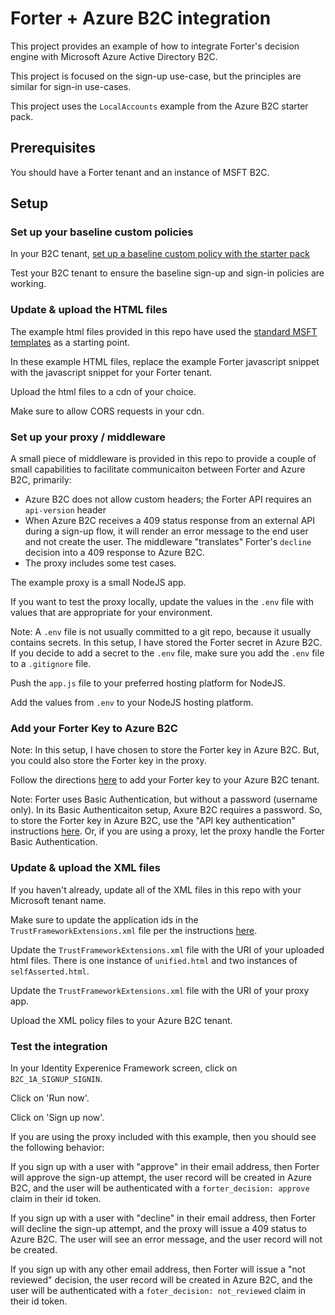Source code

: # Forter + Azure B2C integration

This project provides an example of how to integrate Forter's decision engine with Microsoft Azure Active Directory B2C.

This project is focused on the sign-up use-case, but the principles are similar for sign-in use-cases.

This project uses the `LocalAccounts` example from the Azure B2C starter pack.

## Prerequisites

You should have a Forter tenant and an instance of MSFT B2C.

## Setup

### Set up your baseline custom policies
In your B2C tenant, [set up a baseline custom policy with the starter pack](https://docs.microsoft.com/en-us/azure/active-directory-b2c/custom-policy-overview)

Test your B2C tenant to ensure the baseline sign-up and sign-in policies are working.

### Update & upload the HTML files

The example html files provided in this repo have used the [standard MSFT templates](https://docs.microsoft.com/en-us/azure/active-directory-b2c/customize-ui-with-html) as a starting point.

In these example HTML files, replace the example Forter javascript snippet with the javascript snippet for your Forter tenant.

Upload the html files to a cdn of your choice.

Make sure to allow CORS requests in your cdn.

### Set up your proxy / middleware

A small piece of middleware is provided in this repo to provide a couple of small capabilities to facilitate communicaiton between Forter and Azure B2C, primarily:

* Azure B2C does not allow custom headers; the Forter API requires an `api-version` header
* When Azure B2C receives a 409 status response from an external API during a sign-up flow, it will render an error message to the end user and not create the user. The middleware "translates" Forter's `decline` decision into a 409 response to Azure B2C.
* The proxy includes some test cases.

The example proxy is a small NodeJS app.

If you want to test the proxy locally, update the values in the `.env` file with values that are appropriate for your environment.

Note: A `.env` file is not usually committed to a git repo, because it usually contains secrets. In this setup, I have stored the Forter secret in Azure B2C. If you decide to add a secret to the `.env` file, make sure you add the `.env` file to a `.gitignore` file.

Push the `app.js` file to your preferred hosting platform for NodeJS.

Add the values from `.env` to your NodeJS hosting platform.

### Add your Forter Key to Azure B2C

Note: In this setup, I have chosen to store the Forter key in Azure B2C. But, you could also store the Forter key in the proxy.

Follow the directions [here](https://docs.microsoft.com/en-us/azure/active-directory-b2c/secure-rest-api) to add your Forter key to your Azure B2C tenant.

Note: Forter uses Basic Authentication, but without a password (username only). In its Basic Authenticaiton setup, Axure B2C requires a password. So, to store the Forter key in Azure B2C, use the "API key authentication" instructions [here](https://docs.microsoft.com/en-us/azure/active-directory-b2c/secure-rest-api?tabs=macos&pivots=b2c-custom-policy#api-key-authentication). Or, if you are using a proxy, let the proxy handle the Forter Basic Authentication. 

### Update & upload the XML files

If you haven't already, update all of the XML files in this repo with your Microsoft tenant name.

Make sure to update the application ids in the `TrustFrameworkExtensions.xml` file per the instructions [here](https://docs.microsoft.com/en-us/azure/active-directory-b2c/tutorial-create-user-flows?pivots=b2c-custom-policy#add-application-ids-to-the-custom-policy).

Update the `TrustFrameworkExtensions.xml` file with the URI of your uploaded html files. There is one instance of `unified.html` and two instances of `selfAsserted.html`.

Update the `TrustFrameworkExtensions.xml` file with the URI of your proxy app.

Upload the XML policy files to your Azure B2C tenant.

### Test the integration

In your Identity Experenice Framework screen, click on `B2C_1A_SIGNUP_SIGNIN`.

Click on 'Run now'.

Click on 'Sign up now'.

If you are using the proxy included with this example, then you should see the following behavior:

If you sign up with a user with "approve" in their email address, then Forter will approve the sign-up attempt, the user record will be created in Azure B2C, and the user will be authenticated with a `forter_decision: approve` claim in their id token.

If you sign up with a user with "decline" in their email address, then Forter will decline the sign-up attempt, and the proxy will issue a 409 status to Azure B2C. The user will see an error message, and the user record will not be created.

If you sign up with any other email address, then Forter will issue a "not reviewed" decision, the user record will be created in Azure B2C, and the user will be authenticated with a `foter_decision: not_reviewed` claim in their id token.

▶ Work task:
Reply with exactly the lines from the one containing "In your Identity" to the last line of the material, inclusive, and with nothing more.

▶ Task response:
In your Identity Experenice Framework screen, click on `B2C_1A_SIGNUP_SIGNIN`.

Click on 'Run now'.

Click on 'Sign up now'.

If you are using the proxy included with this example, then you should see the following behavior:

If you sign up with a user with "approve" in their email address, then Forter will approve the sign-up attempt, the user record will be created in Azure B2C, and the user will be authenticated with a `forter_decision: approve` claim in their id token.

If you sign up with a user with "decline" in their email address, then Forter will decline the sign-up attempt, and the proxy will issue a 409 status to Azure B2C. The user will see an error message, and the user record will not be created.

If you sign up with any other email address, then Forter will issue a "not reviewed" decision, the user record will be created in Azure B2C, and the user will be authenticated with a `foter_decision: not_reviewed` claim in their id token.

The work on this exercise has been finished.